Kazuya Yamada

Personal information
- Nationality: Japanese
- Born: 27 September 2001 (age 24) Hokkaido, Japan

Sport
- Country: Japan
- Sport: Speed skating
- Event(s): 1000 m, 1500 m, team pursuit

Medal record
Men's speed skating
Representing Japan
World University Games
| Gold medal – first place | 2023 Lake Placid | Team pursuit |
| Gold medal – first place | 2023 Lake Placid | 1000 m |
| Silver medal – second place | 2023 Lake Placid | 500 m |
| Silver medal – second place | 2023 Lake Placid | 1500 m |
Asian Games
| Silver medal – second place | 2025 Harbin | 1500 m |
| Bronze medal – third place | 2025 Harbin | Team sprint |

= Kazuya Yamada =

Japanese speed skater (born 2001)

Kazuya Yamada (山田和哉, born 27 September 2001) is a Japanese speed-skater.

==Career==
Yamada competed at the 2023 Winter World University Games and won a gold medal in the team pursuit and 1000 metress, with a time of 1:12.38. He also won silver medals in the 500 metres and 1500 metres.

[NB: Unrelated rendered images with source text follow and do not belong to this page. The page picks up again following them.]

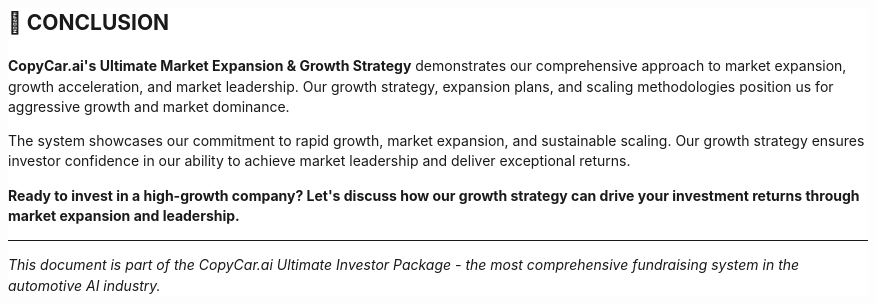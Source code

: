 
## 🎯 CONCLUSION

**CopyCar.ai's Ultimate Market Expansion & Growth Strategy** demonstrates our comprehensive approach to market expansion, growth acceleration, and market leadership. Our growth strategy, expansion plans, and scaling methodologies position us for aggressive growth and market dominance.

The system showcases our commitment to rapid growth, market expansion, and sustainable scaling. Our growth strategy ensures investor confidence in our ability to achieve market leadership and deliver exceptional returns.

**Ready to invest in a high-growth company? Let's discuss how our growth strategy can drive your investment returns through market expansion and leadership.**

---

*This document is part of the CopyCar.ai Ultimate Investor Package - the most comprehensive fundraising system in the automotive AI industry.*

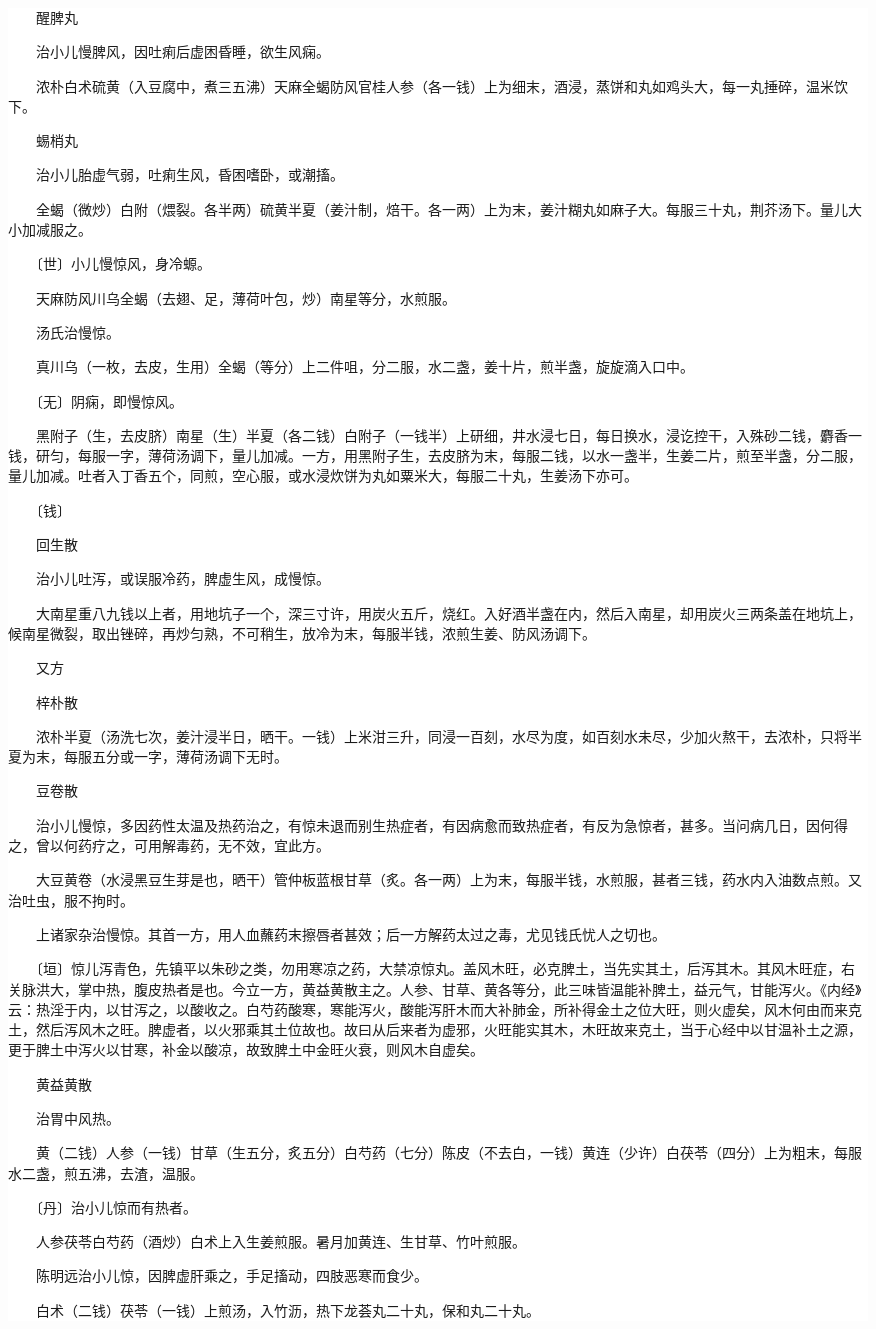 　　醒脾丸

　　治小儿慢脾风，因吐痢后虚困昏睡，欲生风痫。

　　浓朴白术硫黄（入豆腐中，煮三五沸）天麻全蝎防风官桂人参（各一钱）上为细末，酒浸，蒸饼和丸如鸡头大，每一丸捶碎，温米饮下。

　　蜴梢丸

　　治小儿胎虚气弱，吐痢生风，昏困嗜卧，或潮搐。

　　全蝎（微炒）白附（煨裂。各半两）硫黄半夏（姜汁制，焙干。各一两）上为末，姜汁糊丸如麻子大。每服三十丸，荆芥汤下。量儿大小加减服之。

　　〔世〕小儿慢惊风，身冷螈。

　　天麻防风川乌全蝎（去翅、足，薄荷叶包，炒）南星等分，水煎服。

　　汤氏治慢惊。

　　真川乌（一枚，去皮，生用）全蝎（等分）上二件咀，分二服，水二盏，姜十片，煎半盏，旋旋滴入口中。

　　〔无〕阴痫，即慢惊风。

　　黑附子（生，去皮脐）南星（生）半夏（各二钱）白附子（一钱半）上研细，井水浸七日，每日换水，浸讫控干，入殊砂二钱，麝香一钱，研匀，每服一字，薄荷汤调下，量儿加减。一方，用黑附子生，去皮脐为末，每服二钱，以水一盏半，生姜二片，煎至半盏，分二服，量儿加减。吐者入丁香五个，同煎，空心服，或水浸炊饼为丸如粟米大，每服二十丸，生姜汤下亦可。

　　〔钱〕

　　回生散

　　治小儿吐泻，或误服冷药，脾虚生风，成慢惊。

　　大南星重八九钱以上者，用地坑子一个，深三寸许，用炭火五斤，烧红。入好酒半盏在内，然后入南星，却用炭火三两条盖在地坑上，候南星微裂，取出锉碎，再炒匀熟，不可稍生，放冷为末，每服半钱，浓煎生姜、防风汤调下。

　　又方

　　梓朴散

　　浓朴半夏（汤洗七次，姜汁浸半日，晒干。一钱）上米泔三升，同浸一百刻，水尽为度，如百刻水未尽，少加火熬干，去浓朴，只将半夏为末，每服五分或一字，薄荷汤调下无时。

　　豆卷散

　　治小儿慢惊，多因药性太温及热药治之，有惊未退而别生热症者，有因病愈而致热症者，有反为急惊者，甚多。当问病几日，因何得之，曾以何药疗之，可用解毒药，无不效，宜此方。

　　大豆黄卷（水浸黑豆生芽是也，晒干）管仲板蓝根甘草（炙。各一两）上为末，每服半钱，水煎服，甚者三钱，药水内入油数点煎。又治吐虫，服不拘时。

　　上诸家杂治慢惊。其首一方，用人血蘸药末擦唇者甚效；后一方解药太过之毒，尤见钱氏忧人之切也。

　　〔垣〕惊儿泻青色，先镇平以朱砂之类，勿用寒凉之药，大禁凉惊丸。盖风木旺，必克脾土，当先实其土，后泻其木。其风木旺症，右关脉洪大，掌中热，腹皮热者是也。今立一方，黄益黄散主之。人参、甘草、黄各等分，此三味皆温能补脾土，益元气，甘能泻火。《内经》云：热淫于内，以甘泻之，以酸收之。白芍药酸寒，寒能泻火，酸能泻肝木而大补肺金，所补得金土之位大旺，则火虚矣，风木何由而来克土，然后泻风木之旺。脾虚者，以火邪乘其土位故也。故曰从后来者为虚邪，火旺能实其木，木旺故来克土，当于心经中以甘温补土之源，更于脾土中泻火以甘寒，补金以酸凉，故致脾土中金旺火衰，则风木自虚矣。

　　黄益黄散

　　治胃中风热。

　　黄（二钱）人参（一钱）甘草（生五分，炙五分）白芍药（七分）陈皮（不去白，一钱）黄连（少许）白茯苓（四分）上为粗末，每服水二盏，煎五沸，去渣，温服。

　　〔丹〕治小儿惊而有热者。

　　人参茯苓白芍药（酒炒）白术上入生姜煎服。暑月加黄连、生甘草、竹叶煎服。

　　陈明远治小儿惊，因脾虚肝乘之，手足搐动，四肢恶寒而食少。

　　白术（二钱）茯苓（一钱）上煎汤，入竹沥，热下龙荟丸二十丸，保和丸二十丸。
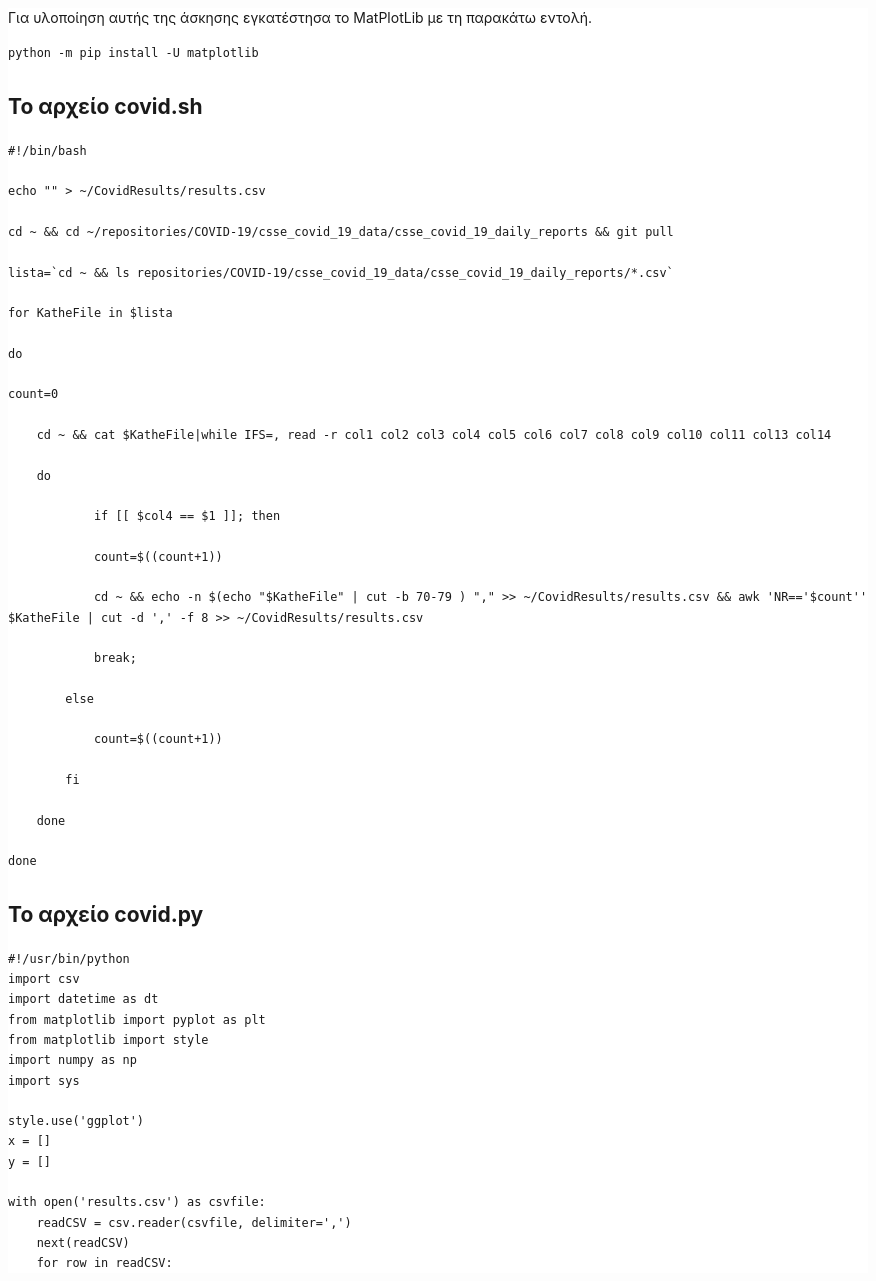 Για υλοποίηση αυτής της άσκησης εγκατέστησα το MatPlotLib με τη παρακάτω εντολή.
```
python -m pip install -U matplotlib
```

## Το αρχείο covid.sh
```
#!/bin/bash

echo "" > ~/CovidResults/results.csv

cd ~ && cd ~/repositories/COVID-19/csse_covid_19_data/csse_covid_19_daily_reports && git pull

lista=`cd ~ && ls repositories/COVID-19/csse_covid_19_data/csse_covid_19_daily_reports/*.csv`

for KatheFile in $lista

do

count=0

	cd ~ && cat $KatheFile|while IFS=, read -r col1 col2 col3 col4 col5 col6 col7 col8 col9 col10 col11 col13 col14

	do

    		if [[ $col4 == $1 ]]; then

			count=$((count+1))

			cd ~ && echo -n $(echo "$KatheFile" | cut -b 70-79 ) "," >> ~/CovidResults/results.csv && awk 'NR=='$count'' $KatheFile | cut -d ',' -f 8 >> ~/CovidResults/results.csv 

			break;

		else

			count=$((count+1))

		fi

	done

done
```
## Το αρχείο covid.py
```
#!/usr/bin/python
import csv
import datetime as dt
from matplotlib import pyplot as plt                                            
from matplotlib import style                                                    
import numpy as np
import sys                                                             
                                                                                
style.use('ggplot')    
x = []   
y = []

with open('results.csv') as csvfile:
    readCSV = csv.reader(csvfile, delimiter=',')
    next(readCSV)
    for row in readCSV:
```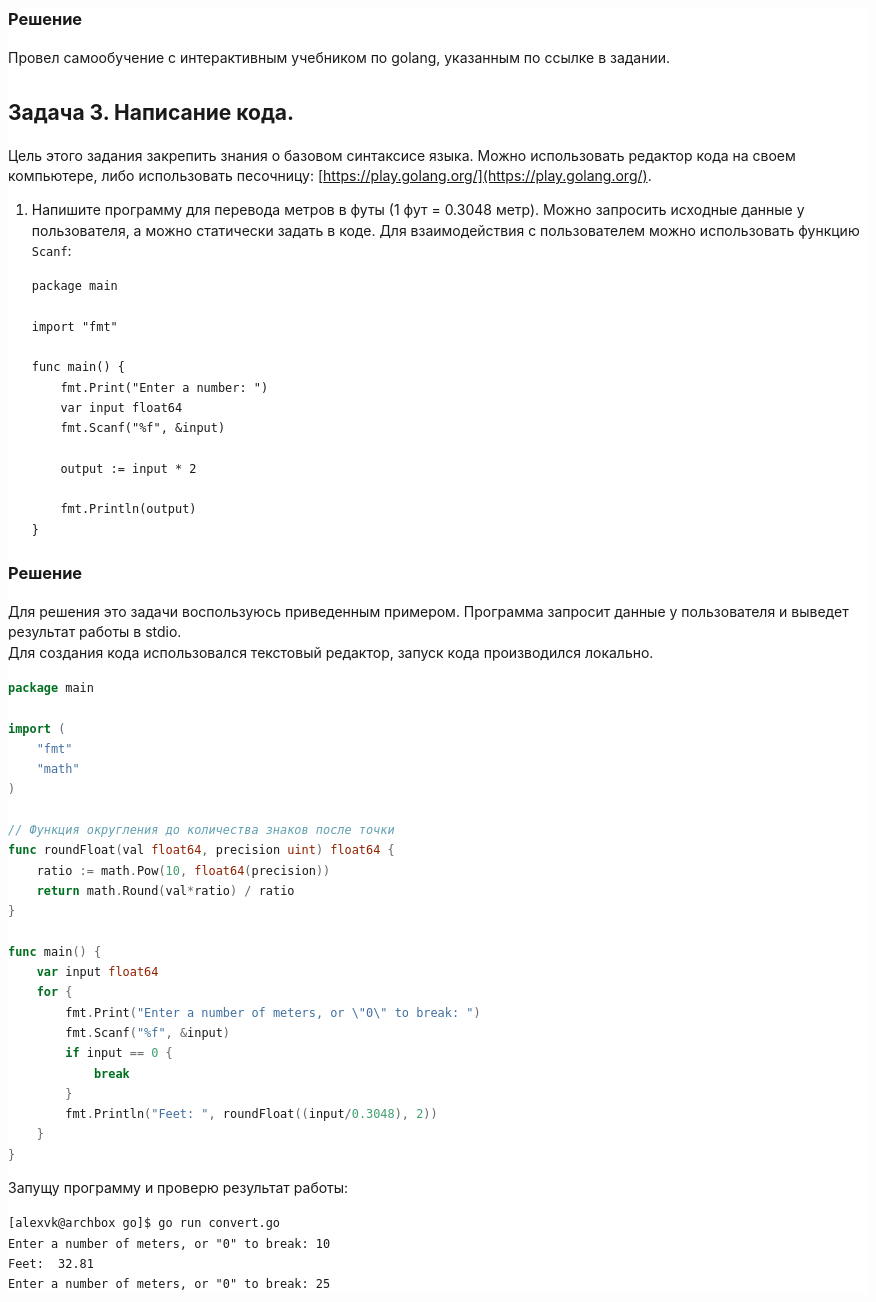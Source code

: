 ### Решение
Провел самообучение с интерактивным учебником по golang, указанным по ссылке в задании. 

## Задача 3. Написание кода. 
Цель этого задания закрепить знания о базовом синтаксисе языка. Можно использовать редактор кода 
на своем компьютере, либо использовать песочницу: [https://play.golang.org/](https://play.golang.org/).

1. Напишите программу для перевода метров в футы (1 фут = 0.3048 метр). Можно запросить исходные данные 
у пользователя, а можно статически задать в коде.
    Для взаимодействия с пользователем можно использовать функцию `Scanf`:
    ```
    package main
    
    import "fmt"
    
    func main() {
        fmt.Print("Enter a number: ")
        var input float64
        fmt.Scanf("%f", &input)
    
        output := input * 2
    
        fmt.Println(output)    
    }
    ```
 

### Решение

Для решения это задачи воспользуюсь приведенным примером. Программа запросит данные у пользователя и выведет результат работы в stdio.  
Для создания кода использовался текстовый редактор, запуск кода производился локально. 
```go
package main

import (
	"fmt"
	"math"
)

// Функция округления до количества знаков после точки
func roundFloat(val float64, precision uint) float64 {
	ratio := math.Pow(10, float64(precision))
	return math.Round(val*ratio) / ratio
}

func main() {
	var input float64
	for {
		fmt.Print("Enter a number of meters, or \"0\" to break: ")
		fmt.Scanf("%f", &input)
		if input == 0 {
			break
		}
		fmt.Println("Feet: ", roundFloat((input/0.3048), 2))
	}
}
```
Запущу программу и проверю результат работы:
```
[alexvk@archbox go]$ go run convert.go 
Enter a number of meters, or "0" to break: 10
Feet:  32.81
Enter a number of meters, or "0" to break: 25
```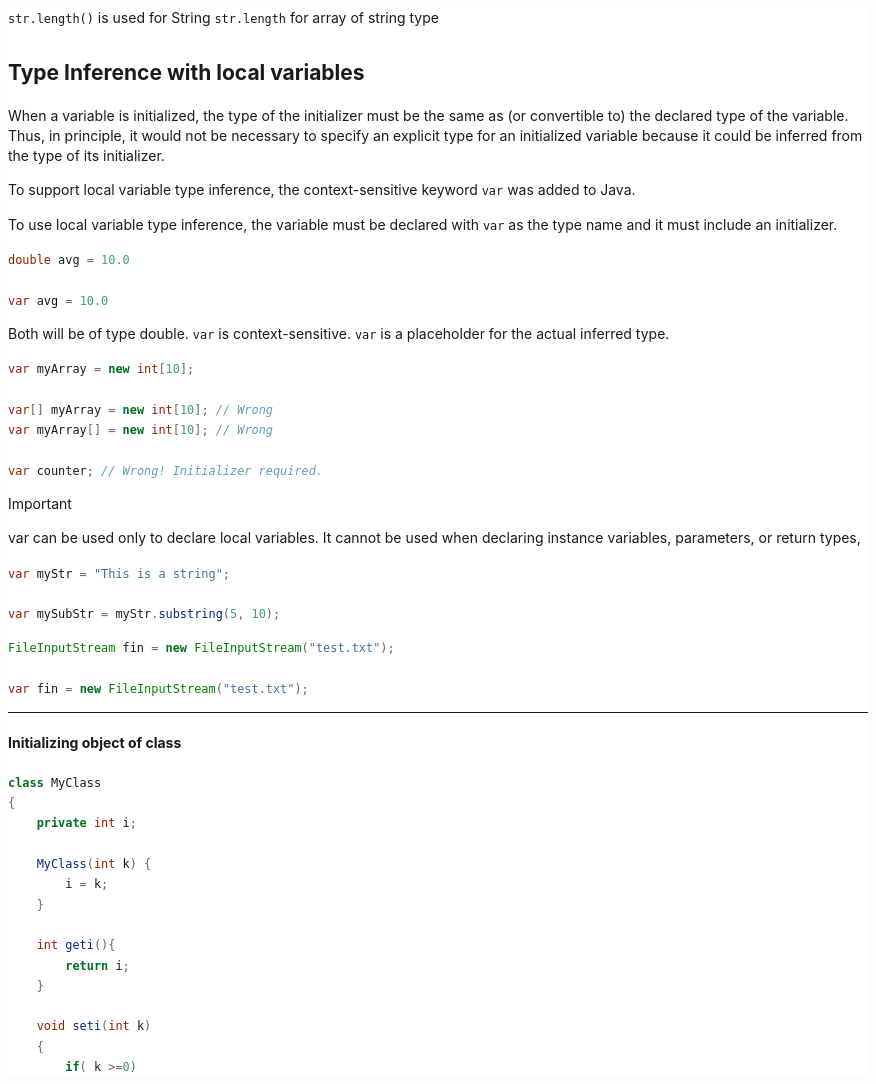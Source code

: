 `str.length()` is used for String
`str.length` for array of string type


## Type Inference with local variables

When a variable is initialized, the type of the initializer must be the same as (or convertible to) the declared type of the variable. Thus, in principle, it would not
be necessary to specify an explicit type for an initialized variable because it could be inferred from the type of its initializer.

To support local variable type inference, the context-sensitive keyword `var` was added to Java.

To use local variable type inference, the variable must be declared with `var` as the type name and it must include an initializer.

```java
double avg = 10.0

var avg = 10.0
```
Both will be of type double. `var` is context-sensitive. `var` is a placeholder for the actual inferred type.

```java
var myArray = new int[10];

var[] myArray = new int[10]; // Wrong
var myArray[] = new int[10]; // Wrong

var counter; // Wrong! Initializer required.
```

>[!important]
>var can be used only to declare local variables. It cannot be used when declaring instance variables, parameters, or return types,

```java
var myStr = "This is a string";

var mySubStr = myStr.substring(5, 10);
```

```java
FileInputStream fin = new FileInputStream("test.txt");

var fin = new FileInputStream("test.txt");
```

___

#### Initializing object of class

```java
class MyClass
{
	private int i;
	
	MyClass(int k) {
		i = k;
	}
		
	int geti(){
		return i;
	}
		
	void seti(int k)
	{
		if( k >=0)
```
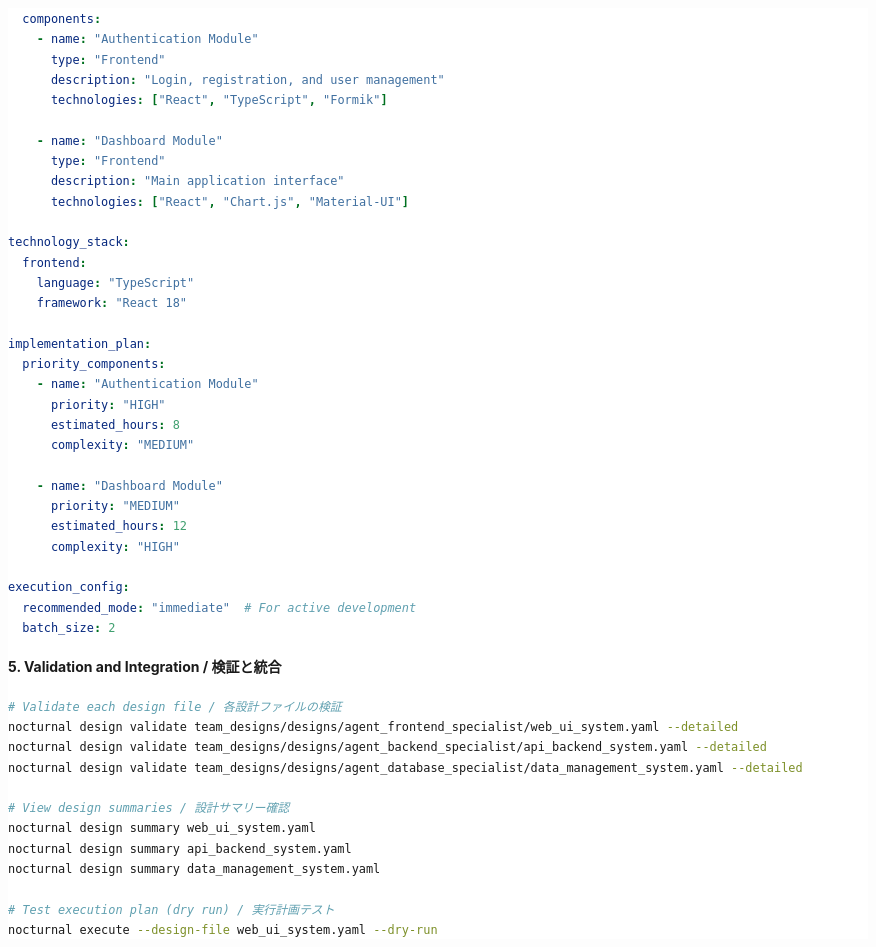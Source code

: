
 ```yaml
  components:
    - name: "Authentication Module"
      type: "Frontend"
      description: "Login, registration, and user management"
      technologies: ["React", "TypeScript", "Formik"]
      
    - name: "Dashboard Module" 
      type: "Frontend"
      description: "Main application interface"
      technologies: ["React", "Chart.js", "Material-UI"]

technology_stack:
  frontend:
    language: "TypeScript"
    framework: "React 18"
    
implementation_plan:
  priority_components:
    - name: "Authentication Module"
      priority: "HIGH"
      estimated_hours: 8
      complexity: "MEDIUM"
      
    - name: "Dashboard Module"
      priority: "MEDIUM" 
      estimated_hours: 12
      complexity: "HIGH"

execution_config:
  recommended_mode: "immediate"  # For active development
  batch_size: 2
```

#### 5. Validation and Integration / 検証と統合

```bash
# Validate each design file / 各設計ファイルの検証
nocturnal design validate team_designs/designs/agent_frontend_specialist/web_ui_system.yaml --detailed
nocturnal design validate team_designs/designs/agent_backend_specialist/api_backend_system.yaml --detailed
nocturnal design validate team_designs/designs/agent_database_specialist/data_management_system.yaml --detailed

# View design summaries / 設計サマリー確認
nocturnal design summary web_ui_system.yaml
nocturnal design summary api_backend_system.yaml  
nocturnal design summary data_management_system.yaml

# Test execution plan (dry run) / 実行計画テスト
nocturnal execute --design-file web_ui_system.yaml --dry-run
```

During World Cup 1 of the 2025–26 ISU Speed Skating World Cup on 15 November 2025, he set a Japanese record in the 1500 metres with a time of 1:42.25. In January 2026, he was selected to represent Japan at the 2026 Winter Olympics.

==Personal life==
Yamada's older brother, Masaya, is a former speed skater.